- [THE INPUT]
==*==
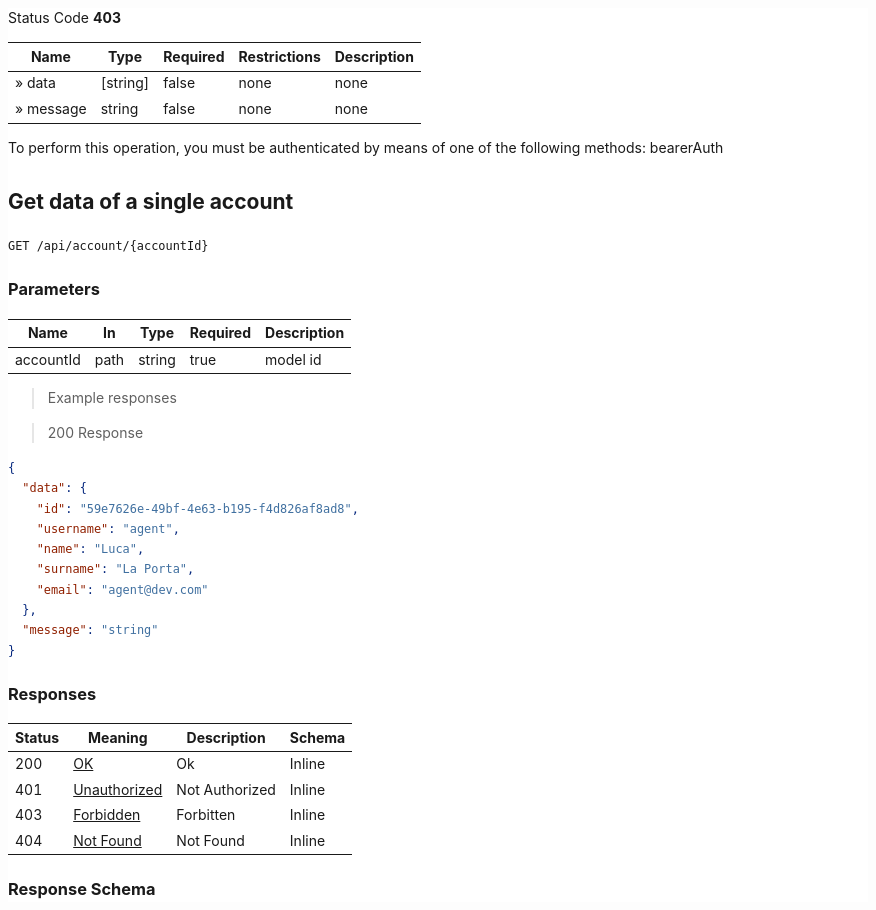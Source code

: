 Status Code **403**

|Name|Type|Required|Restrictions|Description|
|---|---|---|---|---|
|» data|[string]|false|none|none|
|» message|string|false|none|none|

<aside class="warning">
To perform this operation, you must be authenticated by means of one of the following methods:
bearerAuth
</aside>

## Get data of a single account

<a id="opIdgetAccount"></a>

`GET /api/account/{accountId}`

<h3 id="get-data-of-a-single-account-parameters">Parameters</h3>

|Name|In|Type|Required|Description|
|---|---|---|---|---|
|accountId|path|string|true|model id|

> Example responses

> 200 Response

```json
{
  "data": {
    "id": "59e7626e-49bf-4e63-b195-f4d826af8ad8",
    "username": "agent",
    "name": "Luca",
    "surname": "La Porta",
    "email": "agent@dev.com"
  },
  "message": "string"
}
```

<h3 id="get-data-of-a-single-account-responses">Responses</h3>

|Status|Meaning|Description|Schema|
|---|---|---|---|
|200|[OK](https://tools.ietf.org/html/rfc7231#section-6.3.1)|Ok|Inline|
|401|[Unauthorized](https://tools.ietf.org/html/rfc7235#section-3.1)|Not Authorized|Inline|
|403|[Forbidden](https://tools.ietf.org/html/rfc7231#section-6.5.3)|Forbitten|Inline|
|404|[Not Found](https://tools.ietf.org/html/rfc7231#section-6.5.4)|Not Found|Inline|

<h3 id="get-data-of-a-single-account-responseschema">Response Schema</h3>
==*==
- [GOAL OF THE EXERCISE]
All lines that contain the word "message" should be copied from the listing.

- [TASK RESULT]
|» message|string|false|none|none|
  "message": "string"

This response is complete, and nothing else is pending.